<<<<
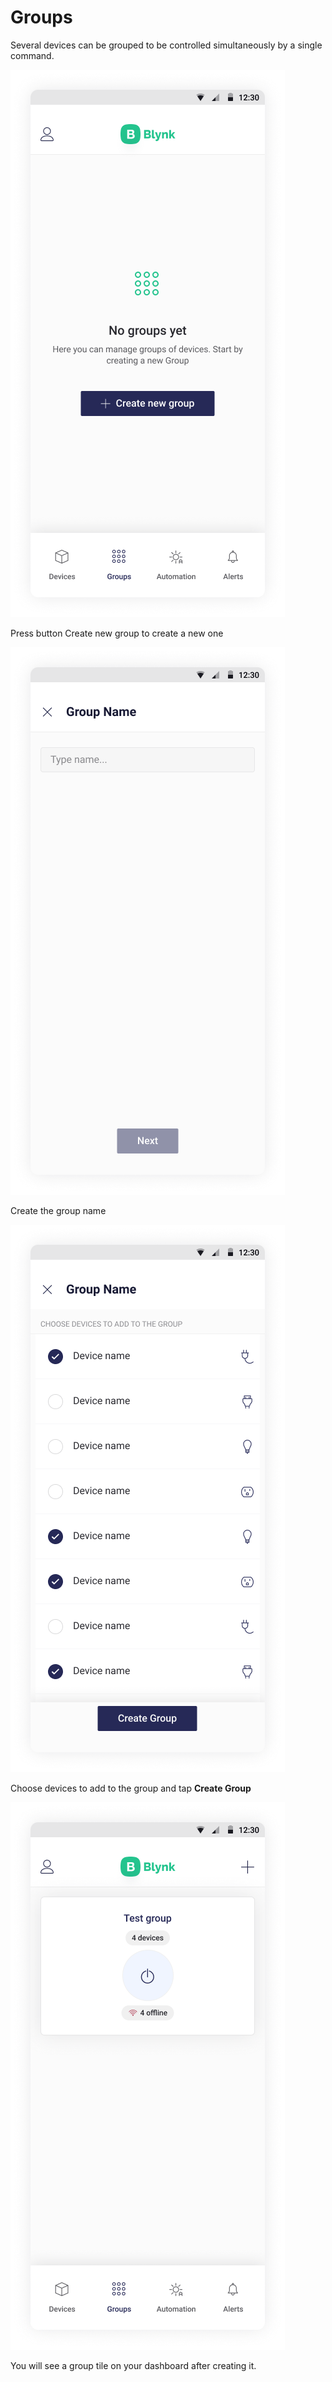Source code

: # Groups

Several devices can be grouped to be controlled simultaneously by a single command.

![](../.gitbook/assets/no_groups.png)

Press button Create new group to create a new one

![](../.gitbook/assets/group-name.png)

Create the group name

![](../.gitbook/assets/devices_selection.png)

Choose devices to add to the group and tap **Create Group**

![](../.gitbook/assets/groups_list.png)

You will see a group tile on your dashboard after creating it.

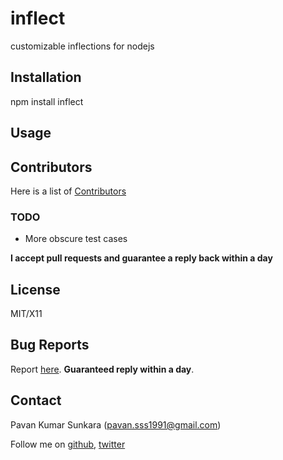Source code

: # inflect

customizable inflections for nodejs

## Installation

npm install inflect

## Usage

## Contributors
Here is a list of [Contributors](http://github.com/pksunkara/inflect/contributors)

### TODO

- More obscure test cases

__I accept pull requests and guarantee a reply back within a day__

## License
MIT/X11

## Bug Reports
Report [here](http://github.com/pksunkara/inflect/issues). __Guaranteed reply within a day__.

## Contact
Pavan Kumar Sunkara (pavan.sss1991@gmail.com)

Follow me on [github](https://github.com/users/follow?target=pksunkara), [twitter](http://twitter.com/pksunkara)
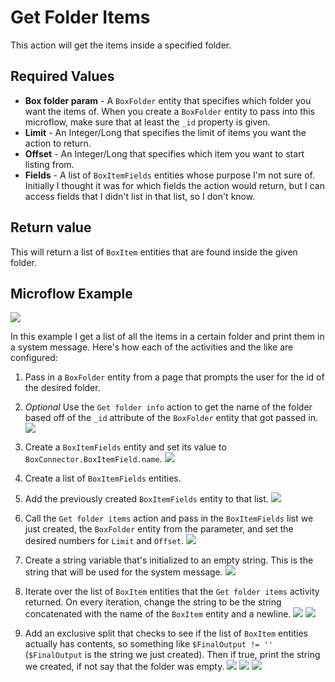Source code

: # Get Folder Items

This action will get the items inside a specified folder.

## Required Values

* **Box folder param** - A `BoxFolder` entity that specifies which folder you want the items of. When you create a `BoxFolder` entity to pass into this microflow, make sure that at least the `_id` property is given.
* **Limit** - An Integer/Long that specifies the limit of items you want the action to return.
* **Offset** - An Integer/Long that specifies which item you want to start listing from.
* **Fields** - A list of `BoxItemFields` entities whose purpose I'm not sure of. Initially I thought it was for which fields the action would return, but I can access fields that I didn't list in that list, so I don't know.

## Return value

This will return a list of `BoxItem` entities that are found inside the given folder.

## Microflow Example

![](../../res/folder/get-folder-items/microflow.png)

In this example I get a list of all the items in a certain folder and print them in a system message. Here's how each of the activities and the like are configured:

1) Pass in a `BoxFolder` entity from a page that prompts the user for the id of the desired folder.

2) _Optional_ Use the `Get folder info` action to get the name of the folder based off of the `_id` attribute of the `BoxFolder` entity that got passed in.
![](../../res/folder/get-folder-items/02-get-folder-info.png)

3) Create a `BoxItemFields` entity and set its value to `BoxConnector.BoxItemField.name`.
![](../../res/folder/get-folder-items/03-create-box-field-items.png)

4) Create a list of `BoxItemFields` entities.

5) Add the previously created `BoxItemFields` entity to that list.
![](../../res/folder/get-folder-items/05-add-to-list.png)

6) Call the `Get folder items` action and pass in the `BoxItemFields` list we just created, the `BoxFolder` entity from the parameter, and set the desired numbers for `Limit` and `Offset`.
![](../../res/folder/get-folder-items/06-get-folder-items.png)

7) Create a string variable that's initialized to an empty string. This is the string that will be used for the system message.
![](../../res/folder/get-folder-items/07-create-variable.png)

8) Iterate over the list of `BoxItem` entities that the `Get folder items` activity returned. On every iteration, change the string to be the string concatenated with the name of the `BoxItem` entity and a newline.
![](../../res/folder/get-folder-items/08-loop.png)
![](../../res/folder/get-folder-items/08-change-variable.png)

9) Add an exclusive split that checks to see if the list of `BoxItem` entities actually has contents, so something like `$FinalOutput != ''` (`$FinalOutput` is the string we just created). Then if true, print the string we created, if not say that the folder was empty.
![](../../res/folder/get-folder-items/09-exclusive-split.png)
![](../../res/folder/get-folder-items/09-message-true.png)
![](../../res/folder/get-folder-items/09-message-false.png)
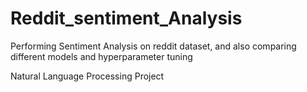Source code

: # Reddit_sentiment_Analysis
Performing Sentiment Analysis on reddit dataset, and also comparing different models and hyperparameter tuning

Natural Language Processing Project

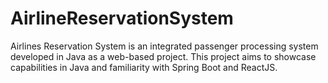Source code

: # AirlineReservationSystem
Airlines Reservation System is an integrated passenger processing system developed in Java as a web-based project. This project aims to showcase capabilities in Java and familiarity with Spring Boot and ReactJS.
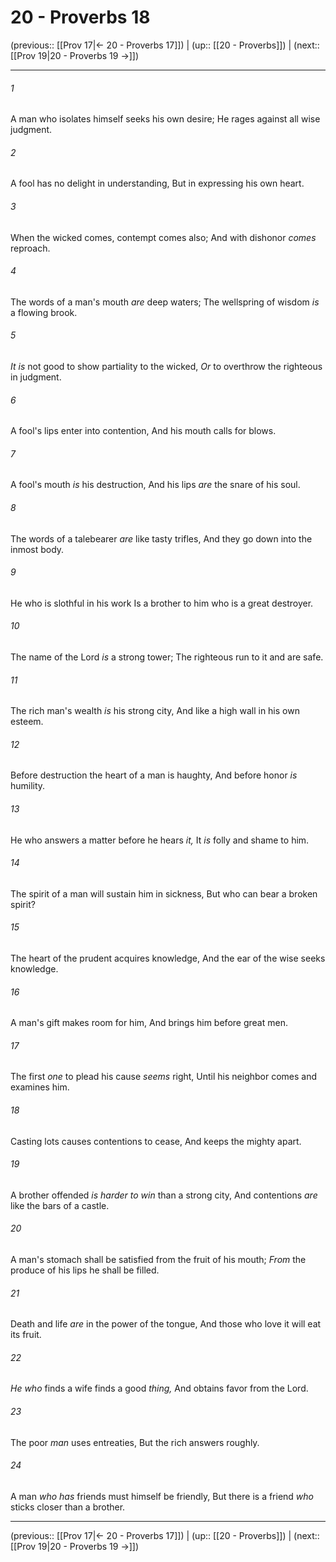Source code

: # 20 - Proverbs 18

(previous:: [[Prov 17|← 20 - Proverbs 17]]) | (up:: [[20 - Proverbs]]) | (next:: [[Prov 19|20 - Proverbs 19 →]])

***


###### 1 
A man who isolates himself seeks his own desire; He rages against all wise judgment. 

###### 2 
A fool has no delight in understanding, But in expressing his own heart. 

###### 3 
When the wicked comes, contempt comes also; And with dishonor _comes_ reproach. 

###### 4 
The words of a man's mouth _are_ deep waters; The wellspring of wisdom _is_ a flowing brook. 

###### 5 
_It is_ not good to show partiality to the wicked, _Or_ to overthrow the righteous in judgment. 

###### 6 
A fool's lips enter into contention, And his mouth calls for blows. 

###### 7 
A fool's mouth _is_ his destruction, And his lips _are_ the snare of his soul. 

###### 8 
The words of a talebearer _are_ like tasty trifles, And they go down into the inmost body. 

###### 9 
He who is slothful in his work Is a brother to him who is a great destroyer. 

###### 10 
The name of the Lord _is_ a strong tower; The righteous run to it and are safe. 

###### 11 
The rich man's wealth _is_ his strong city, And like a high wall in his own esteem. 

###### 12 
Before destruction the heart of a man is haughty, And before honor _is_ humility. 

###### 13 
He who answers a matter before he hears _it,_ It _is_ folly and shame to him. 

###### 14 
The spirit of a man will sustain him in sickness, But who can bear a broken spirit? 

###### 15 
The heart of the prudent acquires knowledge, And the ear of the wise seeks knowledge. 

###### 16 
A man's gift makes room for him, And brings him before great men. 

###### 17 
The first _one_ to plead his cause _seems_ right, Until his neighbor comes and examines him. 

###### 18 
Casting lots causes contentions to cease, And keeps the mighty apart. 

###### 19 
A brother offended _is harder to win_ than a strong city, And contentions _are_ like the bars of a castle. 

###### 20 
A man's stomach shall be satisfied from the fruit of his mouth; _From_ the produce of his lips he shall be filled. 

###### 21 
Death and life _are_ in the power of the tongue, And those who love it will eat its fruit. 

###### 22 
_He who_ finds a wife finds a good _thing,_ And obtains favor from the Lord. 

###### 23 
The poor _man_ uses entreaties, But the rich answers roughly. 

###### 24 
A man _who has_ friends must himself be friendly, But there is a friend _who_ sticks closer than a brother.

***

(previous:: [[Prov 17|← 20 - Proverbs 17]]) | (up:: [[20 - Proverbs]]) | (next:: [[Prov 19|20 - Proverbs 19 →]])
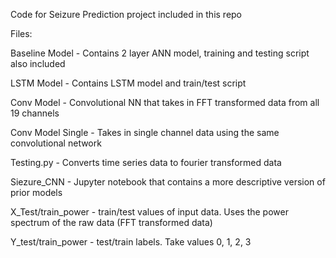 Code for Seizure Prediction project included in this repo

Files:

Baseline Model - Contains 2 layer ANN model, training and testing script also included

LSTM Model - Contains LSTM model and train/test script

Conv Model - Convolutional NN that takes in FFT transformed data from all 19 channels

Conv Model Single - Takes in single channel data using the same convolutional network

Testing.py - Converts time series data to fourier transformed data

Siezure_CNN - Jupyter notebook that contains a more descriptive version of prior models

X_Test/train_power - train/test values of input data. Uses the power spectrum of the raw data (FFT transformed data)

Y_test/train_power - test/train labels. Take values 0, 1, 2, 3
>>>>
● Task: Reproduce every record exactly; images stay out.

● Reply to the task:
Source code

: # Groups

Several devices can be grouped to be controlled simultaneously by a single command.

![](../.gitbook/assets/no_groups.png)

Press button Create new group to create a new one

![](../.gitbook/assets/group-name.png)

Create the group name

![](../.gitbook/assets/devices_selection.png)

Choose devices to add to the group and tap **Create Group**

![](../.gitbook/assets/groups_list.png)

You will see a group tile on your dashboard after creating it.

Source code

: # inflect

customizable inflections for nodejs

## Installation

npm install inflect

## Usage

## Contributors
Here is a list of [Contributors](http://github.com/pksunkara/inflect/contributors)

### TODO

- More obscure test cases

__I accept pull requests and guarantee a reply back within a day__

## License
MIT/X11

## Bug Reports
Report [here](http://github.com/pksunkara/inflect/issues). __Guaranteed reply within a day__.

## Contact
Pavan Kumar Sunkara (pavan.sss1991@gmail.com)

Follow me on [github](https://github.com/users/follow?target=pksunkara), [twitter](http://twitter.com/pksunkara)
Source code

: # Get Folder Items

This action will get the items inside a specified folder.

## Required Values

* **Box folder param** - A `BoxFolder` entity that specifies which folder you want the items of. When you create a `BoxFolder` entity to pass into this microflow, make sure that at least the `_id` property is given.
* **Limit** - An Integer/Long that specifies the limit of items you want the action to return.
* **Offset** - An Integer/Long that specifies which item you want to start listing from.
* **Fields** - A list of `BoxItemFields` entities whose purpose I'm not sure of. Initially I thought it was for which fields the action would return, but I can access fields that I didn't list in that list, so I don't know.

## Return value

This will return a list of `BoxItem` entities that are found inside the given folder.

## Microflow Example

![](../../res/folder/get-folder-items/microflow.png)

In this example I get a list of all the items in a certain folder and print them in a system message. Here's how each of the activities and the like are configured:

1) Pass in a `BoxFolder` entity from a page that prompts the user for the id of the desired folder.

2) _Optional_ Use the `Get folder info` action to get the name of the folder based off of the `_id` attribute of the `BoxFolder` entity that got passed in.
![](../../res/folder/get-folder-items/02-get-folder-info.png)

3) Create a `BoxItemFields` entity and set its value to `BoxConnector.BoxItemField.name`.
![](../../res/folder/get-folder-items/03-create-box-field-items.png)

4) Create a list of `BoxItemFields` entities.

5) Add the previously created `BoxItemFields` entity to that list.
![](../../res/folder/get-folder-items/05-add-to-list.png)

6) Call the `Get folder items` action and pass in the `BoxItemFields` list we just created, the `BoxFolder` entity from the parameter, and set the desired numbers for `Limit` and `Offset`.
![](../../res/folder/get-folder-items/06-get-folder-items.png)

7) Create a string variable that's initialized to an empty string. This is the string that will be used for the system message.
![](../../res/folder/get-folder-items/07-create-variable.png)

8) Iterate over the list of `BoxItem` entities that the `Get folder items` activity returned. On every iteration, change the string to be the string concatenated with the name of the `BoxItem` entity and a newline.
![](../../res/folder/get-folder-items/08-loop.png)
![](../../res/folder/get-folder-items/08-change-variable.png)

9) Add an exclusive split that checks to see if the list of `BoxItem` entities actually has contents, so something like `$FinalOutput != ''` (`$FinalOutput` is the string we just created). Then if true, print the string we created, if not say that the folder was empty.
![](../../res/folder/get-folder-items/09-exclusive-split.png)
![](../../res/folder/get-folder-items/09-message-true.png)
![](../../res/folder/get-folder-items/09-message-false.png)
Source code

: # Reddit_sentiment_Analysis
Performing Sentiment Analysis on reddit dataset, and also comparing different models and hyperparameter tuning

Natural Language Processing Project

Source code

: # AirlineReservationSystem
Airlines Reservation System is an integrated passenger processing system developed in Java as a web-based project. This project aims to showcase capabilities in Java and familiarity with Spring Boot and ReactJS.
Source code

: # 20 - Proverbs 18

(previous:: [[Prov 17|← 20 - Proverbs 17]]) | (up:: [[20 - Proverbs]]) | (next:: [[Prov 19|20 - Proverbs 19 →]])

***


###### 1 
A man who isolates himself seeks his own desire; He rages against all wise judgment. 

###### 2 
A fool has no delight in understanding, But in expressing his own heart. 

###### 3 
When the wicked comes, contempt comes also; And with dishonor _comes_ reproach. 

###### 4 
The words of a man's mouth _are_ deep waters; The wellspring of wisdom _is_ a flowing brook. 

###### 5 
_It is_ not good to show partiality to the wicked, _Or_ to overthrow the righteous in judgment. 

###### 6 
A fool's lips enter into contention, And his mouth calls for blows. 

###### 7 
A fool's mouth _is_ his destruction, And his lips _are_ the snare of his soul. 

###### 8 
The words of a talebearer _are_ like tasty trifles, And they go down into the inmost body. 

###### 9 
He who is slothful in his work Is a brother to him who is a great destroyer. 

###### 10 
The name of the Lord _is_ a strong tower; The righteous run to it and are safe. 

###### 11 
The rich man's wealth _is_ his strong city, And like a high wall in his own esteem. 

###### 12 
Before destruction the heart of a man is haughty, And before honor _is_ humility. 

###### 13 
He who answers a matter before he hears _it,_ It _is_ folly and shame to him. 

###### 14 
The spirit of a man will sustain him in sickness, But who can bear a broken spirit? 

###### 15 
The heart of the prudent acquires knowledge, And the ear of the wise seeks knowledge. 

###### 16 
A man's gift makes room for him, And brings him before great men. 

###### 17 
The first _one_ to plead his cause _seems_ right, Until his neighbor comes and examines him. 

###### 18 
Casting lots causes contentions to cease, And keeps the mighty apart. 

###### 19 
A brother offended _is harder to win_ than a strong city, And contentions _are_ like the bars of a castle. 

###### 20 
A man's stomach shall be satisfied from the fruit of his mouth; _From_ the produce of his lips he shall be filled. 

###### 21 
Death and life _are_ in the power of the tongue, And those who love it will eat its fruit. 

###### 22 
_He who_ finds a wife finds a good _thing,_ And obtains favor from the Lord. 

###### 23 
The poor _man_ uses entreaties, But the rich answers roughly. 

###### 24 
A man _who has_ friends must himself be friendly, But there is a friend _who_ sticks closer than a brother.

***

(previous:: [[Prov 17|← 20 - Proverbs 17]]) | (up:: [[20 - Proverbs]]) | (next:: [[Prov 19|20 - Proverbs 19 →]])
 Code for Seizure Prediction project included in this repo

Files:

Baseline Model - Contains 2 layer ANN model, training and testing script also included

LSTM Model - Contains LSTM model and train/test script

Conv Model - Convolutional NN that takes in FFT transformed data from all 19 channels

Conv Model Single - Takes in single channel data using the same convolutional network

Testing.py - Converts time series data to fourier transformed data

Siezure_CNN - Jupyter notebook that contains a more descriptive version of prior models

X_Test/train_power - train/test values of input data. Uses the power spectrum of the raw data (FFT transformed data)

Y_test/train_power - test/train labels. Take values 0, 1, 2, 3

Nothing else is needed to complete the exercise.